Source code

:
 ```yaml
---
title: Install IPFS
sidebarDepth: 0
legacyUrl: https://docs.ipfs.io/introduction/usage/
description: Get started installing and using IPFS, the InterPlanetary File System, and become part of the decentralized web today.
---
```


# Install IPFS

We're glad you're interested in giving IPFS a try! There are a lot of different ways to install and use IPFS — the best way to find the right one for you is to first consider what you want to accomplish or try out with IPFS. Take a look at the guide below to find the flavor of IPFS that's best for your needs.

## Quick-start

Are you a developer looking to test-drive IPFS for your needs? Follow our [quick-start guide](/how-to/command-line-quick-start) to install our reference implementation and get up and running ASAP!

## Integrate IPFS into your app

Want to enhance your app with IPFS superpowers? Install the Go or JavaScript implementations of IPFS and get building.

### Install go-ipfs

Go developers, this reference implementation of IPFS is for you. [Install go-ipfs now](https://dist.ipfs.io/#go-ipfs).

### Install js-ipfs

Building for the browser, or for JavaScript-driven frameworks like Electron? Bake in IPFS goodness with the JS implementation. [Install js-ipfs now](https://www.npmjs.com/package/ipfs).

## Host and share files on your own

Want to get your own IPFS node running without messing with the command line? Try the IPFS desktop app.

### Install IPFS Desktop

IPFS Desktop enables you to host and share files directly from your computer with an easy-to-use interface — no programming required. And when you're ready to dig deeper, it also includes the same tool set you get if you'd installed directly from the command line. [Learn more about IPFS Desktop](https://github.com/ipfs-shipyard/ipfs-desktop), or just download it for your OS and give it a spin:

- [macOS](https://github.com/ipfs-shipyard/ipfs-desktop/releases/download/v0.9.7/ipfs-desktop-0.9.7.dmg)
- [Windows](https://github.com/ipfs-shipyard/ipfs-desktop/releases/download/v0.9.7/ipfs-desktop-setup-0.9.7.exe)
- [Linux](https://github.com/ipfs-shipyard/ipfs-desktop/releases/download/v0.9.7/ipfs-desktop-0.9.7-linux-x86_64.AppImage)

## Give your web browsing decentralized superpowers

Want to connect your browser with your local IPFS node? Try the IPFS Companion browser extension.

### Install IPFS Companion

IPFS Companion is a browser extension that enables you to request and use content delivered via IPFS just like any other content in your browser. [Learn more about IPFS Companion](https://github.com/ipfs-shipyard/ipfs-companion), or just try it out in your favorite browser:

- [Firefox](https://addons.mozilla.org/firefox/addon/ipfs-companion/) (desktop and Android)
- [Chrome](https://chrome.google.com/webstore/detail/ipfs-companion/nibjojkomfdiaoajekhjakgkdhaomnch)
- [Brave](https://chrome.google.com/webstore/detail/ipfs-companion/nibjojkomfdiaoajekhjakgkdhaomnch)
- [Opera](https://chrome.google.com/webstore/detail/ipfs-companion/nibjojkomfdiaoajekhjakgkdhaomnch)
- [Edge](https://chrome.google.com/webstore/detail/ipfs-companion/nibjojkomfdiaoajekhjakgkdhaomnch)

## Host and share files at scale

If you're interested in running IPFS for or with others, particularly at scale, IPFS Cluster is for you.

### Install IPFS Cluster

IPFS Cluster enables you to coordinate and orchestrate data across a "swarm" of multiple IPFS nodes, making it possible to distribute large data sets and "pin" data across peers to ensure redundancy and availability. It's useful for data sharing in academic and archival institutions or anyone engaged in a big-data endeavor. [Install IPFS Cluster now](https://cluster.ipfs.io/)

## YOUR ASSIGNMENT:
Work through the records line by line and tally those that include the word "scale". Give the number alone.

## WRITTEN REPLY:
2